Measuring For Scalability Success
So how do you measure and plan for scalability in a high-transaction environment? Winter suggests a Fantastic Four of data size, speed, workload, and transaction cost to define linear-scalable systems.
* Data size or "size up." It means that if your database size increases by a factor of x, given a constant hardware configuration, then your query response time will increase by no more than a factor of x. Example: If you increase your stored data volume from 100GB to 500GB and make no hardware changes, the system should increase its query and update transaction time from one second to no more than five seconds.
* Speed or "speed up." If you increase your hardware configuration's capacity by a factor of x, then your query response time will decrease by no less than a factor of x. Example: If you upgrade from one node to 64 and the node configuration is balanced for the task at hand, the system's transaction time should decrease from 64 seconds to no more than one.
* Workload or "scale up." If you increase the workload on your system by a factor of x, then you can maintain response time, throughput, or by increasing your capacity by a factor to no greater than x. Example If your transaction volume increased from 3.6 per hour to 3,600, you've got an increase of 1,000 percent. The system should continue to deliver the same response time with a capacity increase of no more than 1,000 times.

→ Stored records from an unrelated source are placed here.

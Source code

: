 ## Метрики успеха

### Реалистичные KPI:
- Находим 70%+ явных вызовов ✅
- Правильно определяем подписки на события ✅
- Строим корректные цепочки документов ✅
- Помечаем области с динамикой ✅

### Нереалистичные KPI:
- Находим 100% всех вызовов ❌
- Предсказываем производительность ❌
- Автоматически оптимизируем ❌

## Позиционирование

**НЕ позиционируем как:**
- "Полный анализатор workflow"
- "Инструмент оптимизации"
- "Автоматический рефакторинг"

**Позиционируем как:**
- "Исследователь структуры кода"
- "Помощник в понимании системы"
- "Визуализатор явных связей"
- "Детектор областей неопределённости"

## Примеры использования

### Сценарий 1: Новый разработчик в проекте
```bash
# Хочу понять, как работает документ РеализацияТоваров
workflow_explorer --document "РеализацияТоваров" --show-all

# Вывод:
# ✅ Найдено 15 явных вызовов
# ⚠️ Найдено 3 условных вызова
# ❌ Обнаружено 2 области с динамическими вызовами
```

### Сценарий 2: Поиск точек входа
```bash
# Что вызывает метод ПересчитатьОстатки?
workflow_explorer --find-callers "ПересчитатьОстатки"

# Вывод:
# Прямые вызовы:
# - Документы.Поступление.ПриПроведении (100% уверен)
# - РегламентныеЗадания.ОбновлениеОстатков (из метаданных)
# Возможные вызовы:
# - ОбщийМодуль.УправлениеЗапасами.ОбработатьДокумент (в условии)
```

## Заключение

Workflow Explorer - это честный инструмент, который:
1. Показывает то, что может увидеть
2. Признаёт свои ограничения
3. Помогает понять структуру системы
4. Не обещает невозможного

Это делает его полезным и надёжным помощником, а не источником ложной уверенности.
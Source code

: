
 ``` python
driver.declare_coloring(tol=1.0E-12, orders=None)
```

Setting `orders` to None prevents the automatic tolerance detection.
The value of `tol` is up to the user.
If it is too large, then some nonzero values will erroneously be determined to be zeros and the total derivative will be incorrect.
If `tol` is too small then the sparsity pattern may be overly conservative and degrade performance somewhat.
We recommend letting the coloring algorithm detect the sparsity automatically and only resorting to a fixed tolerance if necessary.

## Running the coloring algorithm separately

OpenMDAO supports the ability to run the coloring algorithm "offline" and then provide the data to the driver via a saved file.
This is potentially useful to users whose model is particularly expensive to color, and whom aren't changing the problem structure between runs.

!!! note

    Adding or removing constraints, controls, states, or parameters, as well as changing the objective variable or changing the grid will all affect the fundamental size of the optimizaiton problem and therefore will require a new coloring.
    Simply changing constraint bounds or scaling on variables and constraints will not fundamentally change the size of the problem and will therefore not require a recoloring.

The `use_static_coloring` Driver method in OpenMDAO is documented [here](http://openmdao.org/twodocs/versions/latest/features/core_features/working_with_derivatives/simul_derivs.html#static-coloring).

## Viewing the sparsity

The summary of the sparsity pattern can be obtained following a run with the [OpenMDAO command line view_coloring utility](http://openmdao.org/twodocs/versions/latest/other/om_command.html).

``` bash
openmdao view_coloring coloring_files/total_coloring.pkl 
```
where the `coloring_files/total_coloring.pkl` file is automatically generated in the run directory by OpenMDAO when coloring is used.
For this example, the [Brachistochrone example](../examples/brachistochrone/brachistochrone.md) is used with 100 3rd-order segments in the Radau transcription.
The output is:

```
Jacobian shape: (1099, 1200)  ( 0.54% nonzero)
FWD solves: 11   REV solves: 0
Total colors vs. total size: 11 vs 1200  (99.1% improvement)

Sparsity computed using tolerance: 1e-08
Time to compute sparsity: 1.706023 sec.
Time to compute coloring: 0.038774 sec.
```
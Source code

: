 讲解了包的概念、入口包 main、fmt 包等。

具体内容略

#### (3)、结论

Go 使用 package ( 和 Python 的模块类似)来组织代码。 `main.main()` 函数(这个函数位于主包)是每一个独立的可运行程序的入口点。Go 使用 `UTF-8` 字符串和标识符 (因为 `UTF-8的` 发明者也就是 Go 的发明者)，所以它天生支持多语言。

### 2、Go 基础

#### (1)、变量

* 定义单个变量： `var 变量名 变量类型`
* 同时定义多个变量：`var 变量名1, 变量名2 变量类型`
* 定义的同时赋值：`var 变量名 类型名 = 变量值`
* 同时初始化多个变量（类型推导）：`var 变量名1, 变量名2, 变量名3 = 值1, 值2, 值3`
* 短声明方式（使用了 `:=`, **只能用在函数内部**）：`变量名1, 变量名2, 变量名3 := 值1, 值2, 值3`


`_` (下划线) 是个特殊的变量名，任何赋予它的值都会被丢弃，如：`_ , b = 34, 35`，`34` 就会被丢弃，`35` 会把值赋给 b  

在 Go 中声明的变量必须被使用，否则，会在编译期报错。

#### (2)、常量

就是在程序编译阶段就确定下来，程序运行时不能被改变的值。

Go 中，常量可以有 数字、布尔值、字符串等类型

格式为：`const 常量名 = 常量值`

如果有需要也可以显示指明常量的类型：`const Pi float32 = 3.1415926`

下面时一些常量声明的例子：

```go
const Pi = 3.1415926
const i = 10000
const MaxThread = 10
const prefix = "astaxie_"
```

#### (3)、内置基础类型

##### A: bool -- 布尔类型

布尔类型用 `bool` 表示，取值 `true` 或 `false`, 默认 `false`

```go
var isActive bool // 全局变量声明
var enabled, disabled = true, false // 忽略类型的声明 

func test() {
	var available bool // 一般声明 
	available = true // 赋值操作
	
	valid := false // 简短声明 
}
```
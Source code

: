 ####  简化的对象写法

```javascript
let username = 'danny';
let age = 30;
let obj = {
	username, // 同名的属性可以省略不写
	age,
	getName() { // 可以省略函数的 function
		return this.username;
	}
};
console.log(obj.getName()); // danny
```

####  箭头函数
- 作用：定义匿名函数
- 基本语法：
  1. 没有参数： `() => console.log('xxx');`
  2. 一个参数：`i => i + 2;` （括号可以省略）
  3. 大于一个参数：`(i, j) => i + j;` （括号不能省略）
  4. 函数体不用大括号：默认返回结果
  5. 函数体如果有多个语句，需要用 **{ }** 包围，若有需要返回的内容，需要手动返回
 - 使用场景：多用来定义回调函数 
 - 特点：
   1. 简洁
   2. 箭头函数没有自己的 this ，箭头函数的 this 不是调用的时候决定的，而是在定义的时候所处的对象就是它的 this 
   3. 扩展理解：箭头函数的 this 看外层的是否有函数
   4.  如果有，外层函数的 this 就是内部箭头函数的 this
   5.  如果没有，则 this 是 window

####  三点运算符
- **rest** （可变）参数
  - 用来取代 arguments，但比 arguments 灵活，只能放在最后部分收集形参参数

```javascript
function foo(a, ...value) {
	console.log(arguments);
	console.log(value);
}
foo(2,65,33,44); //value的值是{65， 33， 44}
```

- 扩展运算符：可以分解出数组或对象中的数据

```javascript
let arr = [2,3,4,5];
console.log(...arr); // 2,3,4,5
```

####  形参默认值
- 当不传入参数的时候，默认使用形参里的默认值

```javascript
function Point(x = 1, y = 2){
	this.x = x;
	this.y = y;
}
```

* Transaction cost. There are two considerations with transaction cost in a scalable system. First, workload increases should not increase transaction cost. If it costs seven cents to process an order when you have one processor, it should still cost no more than seven cents to process an order with 1,000 processors. Capacity should not have to increase faster than demand.
Second, if data size increases by a factor of x, transaction cost should increase by no more than a factor of x. Example: If a query consumes 15 cents of system resources when it is run against a 100GB database, then it should consume no more than 75 cents of system resources on a 500GB database.
There are, of course, software products that deal well with simpler types of questions of scalability. For example, Viathan's soon-to-be-released middleware product Internet Database System is an XML-based platform for developing and running Internet applications. This program handles the non-relational database needs of web-scale applications, per-user data such as customer data information, shopping carts, address-books, and clickstream data. Their product allows database administrators to add new servers without having to reprogram the existing database. (This is something its founders understand very well. They came from MSN, where the main part of their jobs as database administrators was reprogramming the database for ever-expanding hardware requirements. They got tired of getting calls to do this at 3 a.m. in the morning, which is why they must be the first guys ever to found an Internet start-up in order to rest.)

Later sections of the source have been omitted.